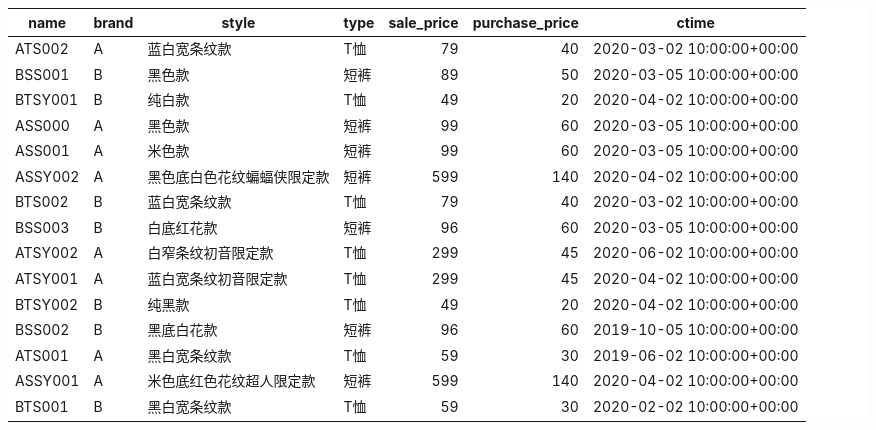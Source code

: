 

<table>
<thead>
<tr><th>name   </th><th>brand  </th><th>style                     </th><th>type  </th><th style="text-align: right;">  sale_price</th><th style="text-align: right;">  purchase_price</th><th>ctime                    </th></tr>
</thead>
<tbody>
<tr><td>ATS002 </td><td>A      </td><td>蓝白宽条纹款              </td><td>T恤   </td><td style="text-align: right;">          79</td><td style="text-align: right;">              40</td><td>2020-03-02 10:00:00+00:00</td></tr>
<tr><td>BSS001 </td><td>B      </td><td>黑色款                    </td><td>短裤  </td><td style="text-align: right;">          89</td><td style="text-align: right;">              50</td><td>2020-03-05 10:00:00+00:00</td></tr>
<tr><td>BTSY001</td><td>B      </td><td>纯白款                    </td><td>T恤   </td><td style="text-align: right;">          49</td><td style="text-align: right;">              20</td><td>2020-04-02 10:00:00+00:00</td></tr>
<tr><td>ASS000 </td><td>A      </td><td>黑色款                    </td><td>短裤  </td><td style="text-align: right;">          99</td><td style="text-align: right;">              60</td><td>2020-03-05 10:00:00+00:00</td></tr>
<tr><td>ASS001 </td><td>A      </td><td>米色款                    </td><td>短裤  </td><td style="text-align: right;">          99</td><td style="text-align: right;">              60</td><td>2020-03-05 10:00:00+00:00</td></tr>
<tr><td>ASSY002</td><td>A      </td><td>黑色底白色花纹蝙蝠侠限定款</td><td>短裤  </td><td style="text-align: right;">         599</td><td style="text-align: right;">             140</td><td>2020-04-02 10:00:00+00:00</td></tr>
<tr><td>BTS002 </td><td>B      </td><td>蓝白宽条纹款              </td><td>T恤   </td><td style="text-align: right;">          79</td><td style="text-align: right;">              40</td><td>2020-03-02 10:00:00+00:00</td></tr>
<tr><td>BSS003 </td><td>B      </td><td>白底红花款                </td><td>短裤  </td><td style="text-align: right;">          96</td><td style="text-align: right;">              60</td><td>2020-03-05 10:00:00+00:00</td></tr>
<tr><td>ATSY002</td><td>A      </td><td>白窄条纹初音限定款        </td><td>T恤   </td><td style="text-align: right;">         299</td><td style="text-align: right;">              45</td><td>2020-06-02 10:00:00+00:00</td></tr>
<tr><td>ATSY001</td><td>A      </td><td>蓝白宽条纹初音限定款      </td><td>T恤   </td><td style="text-align: right;">         299</td><td style="text-align: right;">              45</td><td>2020-04-02 10:00:00+00:00</td></tr>
<tr><td>BTSY002</td><td>B      </td><td>纯黑款                    </td><td>T恤   </td><td style="text-align: right;">          49</td><td style="text-align: right;">              20</td><td>2020-04-02 10:00:00+00:00</td></tr>
<tr><td>BSS002 </td><td>B      </td><td>黑底白花款                </td><td>短裤  </td><td style="text-align: right;">          96</td><td style="text-align: right;">              60</td><td>2019-10-05 10:00:00+00:00</td></tr>
<tr><td>ATS001 </td><td>A      </td><td>黑白宽条纹款              </td><td>T恤   </td><td style="text-align: right;">          59</td><td style="text-align: right;">              30</td><td>2019-06-02 10:00:00+00:00</td></tr>
<tr><td>ASSY001</td><td>A      </td><td>米色底红色花纹超人限定款  </td><td>短裤  </td><td style="text-align: right;">         599</td><td style="text-align: right;">             140</td><td>2020-04-02 10:00:00+00:00</td></tr>
<tr><td>BTS001 </td><td>B      </td><td>黑白宽条纹款              </td><td>T恤   </td><td style="text-align: right;">          59</td><td style="text-align: right;">              30</td><td>2020-02-02 10:00:00+00:00</td></tr>
</tbody>
</table>
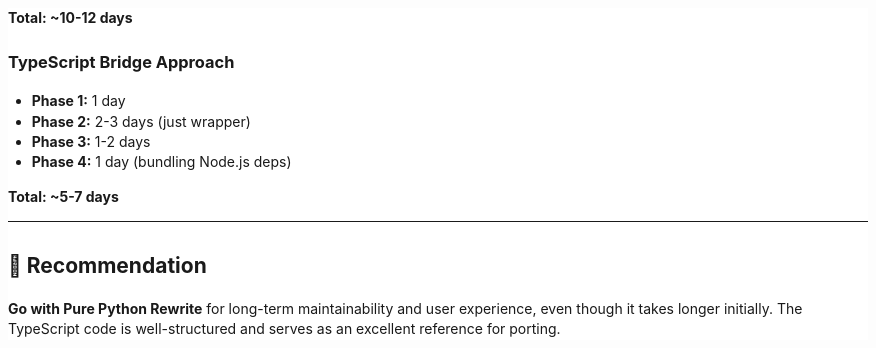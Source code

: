 **Total: ~10-12 days**

### TypeScript Bridge Approach
- **Phase 1:** 1 day
- **Phase 2:** 2-3 days (just wrapper)
- **Phase 3:** 1-2 days
- **Phase 4:** 1 day (bundling Node.js deps)

**Total: ~5-7 days**

---

## 🎯 Recommendation

**Go with Pure Python Rewrite** for long-term maintainability and user experience, even though it takes longer initially. The TypeScript code is well-structured and serves as an excellent reference for porting.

---------------

How to complete this task.
Taking the lines above, repeat exactly those from the line that contains "### TypeScript Bridge Approach" through the line that contains "## 🎯 Recommendation", and both of those lines as well. Include nothing else.

Answer for the task.
### TypeScript Bridge Approach
- **Phase 1:** 1 day
- **Phase 2:** 2-3 days (just wrapper)
- **Phase 3:** 1-2 days
- **Phase 4:** 1 day (bundling Node.js deps)

**Total: ~5-7 days**

---

## 🎯 Recommendation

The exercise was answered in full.